Of course, a lot of folks here in Sout Korea are paying attention to this development.  Most people are happy to see a relaxation of tensions, at least for now.  But that has been the historic pattern of the DPRK - ratchet up tensions, go silent, drop tensions, and then unexpectedly do something (an atmospheric nuke test?) that unhinges the South for the moment and the rest of the world for considerably longer.

 

But assuming that there is more substance to this initiative, predicated on a confidence not yet proven that the DPRK has the means to deliver an effective ICBM anywhere in North America, everyone needs to keep an eye on the the long-term goals.  North Korea's long- to medium-term objective is a federation of the two Korean states that would be predicated upon, or with soon-after expectations of, decampment of US forces from the Korean peninsula.  And there would be a great deal of attraction to this idea in many quarters in and outside of Korea, including the US, for this to happen.  

 

But should this scenario actually happen, one may argue the North, with it's relatively reckless 'go for broke' attitude of defying the odds, could successfully intimidate the South, regardless that the South by most measures is the stronger of the two Koreas.  Still, at least as of now, the South Koreans are as much psychologically as militarily dependent upon America backing them up should things get truly nasty.  Should or when the US departs, it must be done in a slow and steady manner.  Any short-cut approaches would be destabilizing and I suspect that is exactly what Pyongyang is hoping.

 

We should keep in mind that a long-term confederation of the Koreas is definitely not in Pyongyang's interests.  The superior South Korean economy and political system, not to mention the seduction of its pop culture, is a serious threat to North Korea.  A long-term partnership pre-ordains the North being absorbed by the South.  However, a chaotic confederation is ideal for the North's asymmetric approach to leveraging unanticipated advantage in every sphere as it may. 

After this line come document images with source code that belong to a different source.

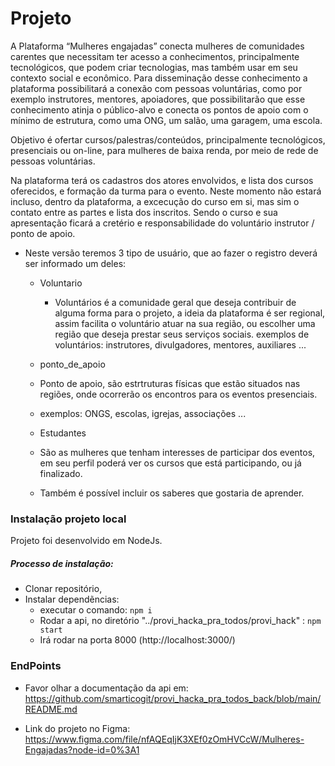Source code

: # Projeto

A Plataforma “Mulheres engajadas” conecta mulheres de comunidades carentes que necessitam ter acesso a conhecimentos, principalmente tecnológicos, que podem criar tecnologias, mas também usar em seu contexto social e econômico. Para disseminação desse conhecimento a plataforma possibilitará a conexão com pessoas voluntárias, como por exemplo instrutores, mentores, apoiadores, que possibilitarão que esse conhecimento atinja o público-alvo e conecta os pontos de apoio com o mínimo de estrutura, como uma ONG, um salão, uma garagem, uma escola.

Objetivo é ofertar cursos/palestras/conteúdos, principalmente tecnológicos, presenciais ou on-line, para mulheres de baixa renda, por meio de rede de pessoas voluntárias.

Na plataforma terá os cadastros dos atores envolvidos, e lista dos cursos oferecidos, e formação da turma para o evento. Neste momento não estará incluso, dentro da plataforma, a excecução do curso em si, mas sim o contato entre as partes e lista dos inscritos. Sendo o curso e sua apresentação ficará a cretério e responsabilidade do voluntário instrutor / ponto de apoio.

- Neste versão teremos 3 tipo de usuário, que ao fazer o registro deverá ser informado um deles:

  - Voluntario
    - Voluntários é a comunidade geral que deseja contribuir de alguma forma para o projeto, a ideia da plataforma é ser regional, assim facilita o voluntário atuar na sua região, ou escolher uma região que deseja prestar seus serviços sociais.
      exemplos de voluntários: instrutores, divulgadores, mentores, auxiliares ...
  - ponto_de_apoio
  - Ponto de apoio, são estrtruturas físicas que estão situados nas regiões, onde ocorrerão os encontros para os eventos presenciais.
  - exemplos: ONGS, escolas, igrejas, associações ...

  - Estudantes
  - São as mulheres que tenham interesses de participar dos eventos, em seu perfil poderá ver os cursos que está participando, ou já finalizado.
  - Também é possível incluir os saberes que gostaria de aprender.

### Instalação projeto local

Projeto foi desenvolvido em NodeJs.

##### Processo de instalação:

- Clonar repositório,
- Instalar dependẽncias:
  - executar o comando: `npm i`
  - Rodar a api, no diretório "../provi_hacka_pra_todos/provi_hack" : `npm start`
  - Irá rodar na porta 8000 (http://localhost:3000/)

### EndPoints

- Favor olhar a documentação da api em:
  https://github.com/smarticogit/provi_hacka_pra_todos_back/blob/main/README.md

- Link do projeto no Figma: https://www.figma.com/file/nfAQEqIjK3XEf0zOmHVCcW/Mulheres-Engajadas?node-id=0%3A1
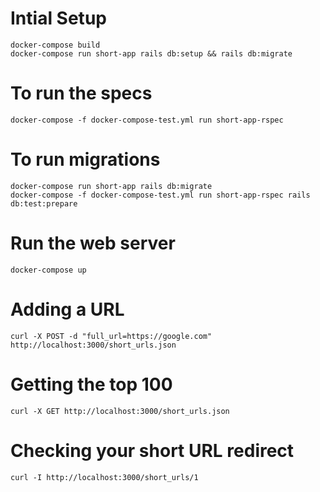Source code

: # Intial Setup

    docker-compose build
    docker-compose run short-app rails db:setup && rails db:migrate

# To run the specs

    docker-compose -f docker-compose-test.yml run short-app-rspec

# To run migrations

    docker-compose run short-app rails db:migrate
    docker-compose -f docker-compose-test.yml run short-app-rspec rails db:test:prepare

# Run the web server

    docker-compose up

# Adding a URL

    curl -X POST -d "full_url=https://google.com" http://localhost:3000/short_urls.json

# Getting the top 100

    curl -X GET http://localhost:3000/short_urls.json

# Checking your short URL redirect

    curl -I http://localhost:3000/short_urls/1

Kim Jong-un’s Overture Could Drive a Wedge Between South Korea and the U.S.

By CHOE SANG-HUN and DAVID E. SANGER
The New York Times
January 1, 2018

SEOUL, South Korea — Beyond a New Year’s declaration by North Korea’s leader, Kim Jong-un, that he would move to the mass production of nuclear weapons and intercontinental missiles in 2018 lies a canny new strategy to initiate direct talks with South Korea in the hope of driving a wedge into its seven-decade alliance with the United States.

Mr. Kim, perhaps sensing the simmering tension between President Trump and President Moon Jae-in of South Korea, called for an urgent dialogue between the two Koreas before the opening of the Winter Olympics in the South next month.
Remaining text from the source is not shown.